Osteoarthritis involves damage to articular cartilage & other structures in & around joints, with variable levels of inflammation. The most commonly affected joints are the knee & the hip. About 10% of people aged over 55 years in the UK have painful knee osteoarthritis associated with mild to moderate disability. Many patients with osteoarthritis have significant pain & loss of function, often episodically & will require treatment to control their symptoms.
Treatment options for osteoarthritis involve a combination of non-drug & drug interventions. The non-drug interventions include ongoing access to appropriate information; lifestyle measures (e.g. weight loss, exercise); walking aids; wedged insoles; local therapy involving heat or cold; physiotherapy; transcutaneous electrical nerve stimulation (TENS); cognitive behavioural therapy; and food supplements (e.g. glucosamine). Drugs used include paracetamol, oral or topical NSAIDs, capsaicin, opioids and intra-articular corticosteroid injections. Joint replacement surgery is an option if pain relief & functional improvements are inadequate with other treatments, and there is a significant impact on quality of life.

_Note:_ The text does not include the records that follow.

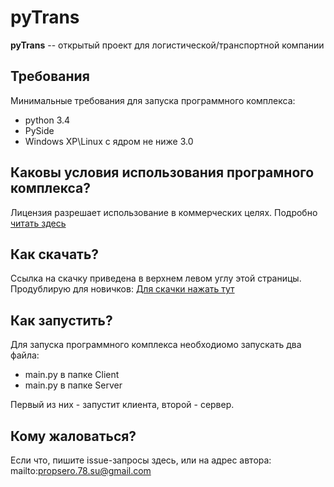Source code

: # pyTrans
**pyTrans** -- открытый проект для логистической/транспортной компании

## Требования ##
Минимальные требования для запуска программного комплекса:

* python 3.4
* PySide
* Windows XP\Linux с ядром не ниже 3.0

## Каковы условия использования програмного комплекса? ##
Лицензия разрешает использование в коммерческих целях.
Подробно [читать здесь](./blob/master/License_RU.md)

## Как скачать? ##
Ссылка на скачку приведена в верхнем левом углу этой страницы.
Продублирую для новичков:
[Для скачки нажать тут](https://github.com/prospero78/pyTrans/archive/master.zip)

## Как запустить? ##
Для запуска программного комплекса необходиомо запускать два файла:

* main.py в папке Client
* main.py в папке Server

Первый из них - запустит клиента, второй - сервер. 

## Кому жаловаться? ##
Если что, пишите issue-запросы здесь, или 
на адрес автора: mailto:propsero.78.su@gmail.com
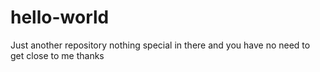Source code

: # hello-world
Just another repository
nothing special in there
and you have no need to get close to  me
thanks
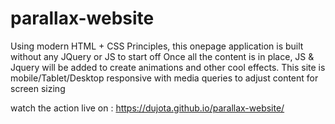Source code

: # parallax-website

Using modern HTML + CSS Principles, this onepage application is built without any JQuery or JS to start off
Once all the content is in place, JS & Jquery will be added to create animations and other cool effects. 
This site is mobile/Tablet/Desktop responsive with media queries to adjust content for screen sizing

watch the action live on :
https://dujota.github.io/parallax-website/
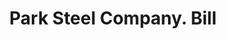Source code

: ---
doi: 10.7916/D8806DQ5
date_other: '1890'
date_other_textual: 1890-1899
form: printed ephemera
genre:
- Invoices
name:
- Park Steel Company
object_in_context_url: https://biggert.cul.columbia.edu/items/view/ave_biggert_00904
subject_hierarchical_geographic:
- Buffalo, New York, United States
subject_name:
- Park Steel Company
title: Park Steel Company. Bill
sort_title: Park Steel Company. Bill
call_number: ave_biggert_00904
coordinates:
- 42.90472222222222,-78.84944444444444
pid: ave_biggert_00904
identifiers: ave_biggert_00904
thumbnail: https://derivativo-1.library.columbia.edu/iiif/2/ldpd:345956/full/!256,256/0/native.jpg
permalink: /biggert/ave_biggert_00904/
layout: iiif-image-page
---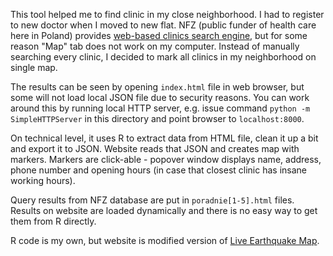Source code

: This tool helped me to find clinic in my close neighborhood. I had to register to new doctor when I moved to new flat. NFZ (public funder of health care here in Poland) provides [web-based clinics search engine](https://zip.nfz.gov.pl/GSL/GSL/POZ), but for some reason "Map" tab does not work on my computer. Instead of manually searching every clinic, I decided to mark all clinics in my neighborhood on single map.

The results can be seen by opening `index.html` file in web browser, but some will not load local JSON file due to security reasons. You can work around this by running local HTTP server, e.g. issue command `python -m SimpleHTTPServer` in this directory and point browser to `localhost:8000`.

On technical level, it uses R to extract data from HTML file, clean it up a bit and export it to JSON. Website reads that JSON and creates map with markers. Markers are click-able - popover window displays name, address, phone number and opening hours (in case that closest clinic has insane working hours).

Query results from NFZ database are put in `poradnie[1-5].html` files. Results on website are loaded dynamically and there is no easy way to get them from R directly.

R code is my own, but website is modified version of [Live Earthquake Map](http://r-video-tutorial.blogspot.com/2015/05/live-earthquake-map-with-shiny-and.html).
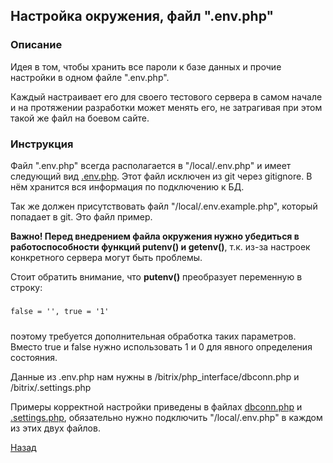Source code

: ## Настройка окружения, файл ".env.php"

### Описание
Идея в том, чтобы хранить все пароли к базе данных и прочие настройки в одном файле ".env.php".

Каждый настраивает его для своего тестового сервера в самом начале и на протяжении разработки может менять его, не затрагивая при этом такой же файл на боевом сайте.

### Инструкция
Файл ".env.php" всегда располагается в "/local/.env.php" и имеет следующий вид [.env.php](/bitrix/new_project/env/.env.php). Этот файл исключен из git через gitignore. В нём хранится вся информация по подключению к БД.

Так же должен присутствовать файл "/local/.env.example.php", который попадает в git. Это файл пример.

**Важно! Перед внедрением файла окружения нужно убедиться в работоспособности функций putenv() и getenv()**, т.к. из-за настроек конкретного сервера могут быть проблемы.

Стоит обратить внимание, что **putenv()** преобразует переменную в строку:
##### 
    false = '', true = '1'
##### 
поэтому требуется дополнительная обработка таких параметров. Вместо true и false нужно использовать 1 и 0 для явного определения состояния.

Данные из .env.php нам нужны в /bitrix/php_interface/dbconn.php и /bitrix/.settings.php

Примеры корректной настройки приведены в файлах [dbconn.php](/bitrix/new_project/env/dbconn.php) и [.settings.php](/bitrix/new_project/env/.settings.php), обязательно нужно подключить "/local/.env.php" в каждом из этих двух файлов.

[Назад](/bitrix/new_project)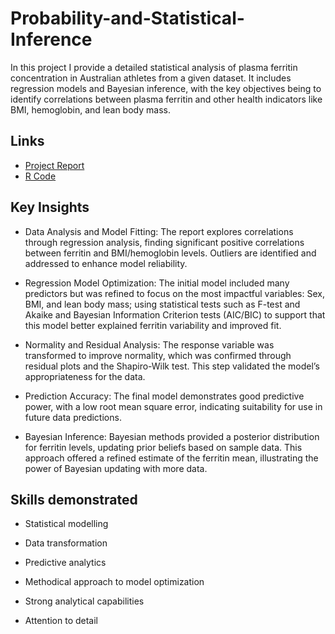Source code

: # Probability-and-Statistical-Inference

In this project I provide a detailed statistical analysis of plasma ferritin concentration in Australian athletes from a given dataset. It includes regression models and Bayesian inference, with the key objectives being to identify correlations between plasma ferritin and other health indicators like BMI, hemoglobin, and lean body mass.  

## Links
- [Project Report](https://github.com/D-Wilkinson/Probability-and-Statistical-Inference/blob/71e2205fc90824593186ec28a12b0db0d733fb4d/PSI%20Report.pdf)
- [ R Code]()

## Key Insights
- Data Analysis and Model Fitting: The report explores correlations through regression analysis, finding significant positive correlations between ferritin and BMI/hemoglobin levels. Outliers are identified and addressed to enhance model reliability.

- Regression Model Optimization: The initial model included many predictors but was refined to focus on the most impactful variables: Sex, BMI, and lean body mass; using statistical tests such as F-test and Akaike and Bayesian Information Criterion tests (AIC/BIC) to support that this model better explained ferritin variability and improved fit.
- Normality and Residual Analysis: The response variable was transformed to improve normality, which was confirmed through residual plots and the Shapiro-Wilk test. This step validated the model’s appropriateness for the data.
- Prediction Accuracy: The final model demonstrates good predictive power, with a low root mean square error, indicating suitability for use in future data predictions.
- Bayesian Inference: Bayesian methods provided a posterior distribution for ferritin levels, updating prior beliefs based on sample data. This approach offered a refined estimate of the ferritin mean, illustrating the power of Bayesian updating with more data.
## Skills demonstrated
- Statistical modelling

- Data transformation
- Predictive analytics
- Methodical approach to model optimization
- Strong analytical capabilities
- Attention to detail 
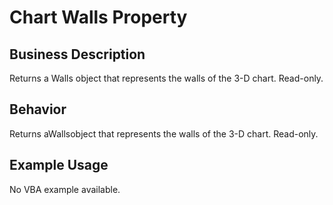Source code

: # Chart Walls Property

## Business Description
Returns a Walls object that represents the walls of the 3-D chart. Read-only.

## Behavior
Returns aWallsobject that represents the walls of the 3-D chart. Read-only.

## Example Usage
No VBA example available.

The most up-to-date, highest quality evidence, based on very large numbers of trials & patients, is in the Vickers 2018 paper listed under chronic pain: acupuncture is better than sham or usual care. A recent systematic review specifically focused on acupuncture for chronic knee pain (Zhang et al 2017) concluded that acupuncture provided significant benefits & was as safe as the control groups.
Osteoarthritic knee pain is one of very few conditions where acupuncture has been compared against many other possible treatments using a statistical technique known as network meta-analysis. Acupuncture was ranked second out of 21 physical treatments, better than those (such as exercise) that NICE recommended in its 2014 guideline (when it rejected acupuncture) (Corbett et al 2013).
For hip, rather than knee, osteoarthritis there is much less data: a 2018 systematic review (Manheimer et al) included only six trials & 413 people. Acupuncture was beneficial as an add-on to usual GP care, which is likely to be of more practical interest for patients & clinicians than that it was also found to be similar to sham. Given that sham acupuncture can be considered to be a diluted form of ‘real’ acupuncture rather than an inert placebo it’s not unexpected to see only small differences. More trials, larger & better quality, are needed to reach stronger conclusions:
There have been more than 50 NHS publications recommending acupuncture for osteoarthritis (largely knee or hip) since 2005, & many more worldwide (Birch et al 2018). NICE is again an exception, in its 2014 guideline, but SIGN, the Scottish guideline body, endorses acupuncture.
Arthritis Research UK gives support for acupuncture in treatment of arthritic & muscle pain. A recent study, published by Arthritis Research UK, into the efficacy of alternative medicine for conditions such as osteoarthritis, low back pain & fibromyalgia, found that acupuncture came out tops in treating these conditions. They concluded that there was good evidence for the use of acupuncture in alleviating these symptoms. Interestingly, evidence also backed the use of the Chinese health exercise, Tai Qi, in combating these conditions.
In general, acupuncture is believed to stimulate the nervous system & cause the release of neurochemical messenger molecules. The resulting biochemical changes influence the body's homeostatic mechanisms, thus promoting physical & emotional well-being. Stimulation of certain acupuncture points has been shown to affect areas of the brain that are known to reduce sensitivity to pain & stress.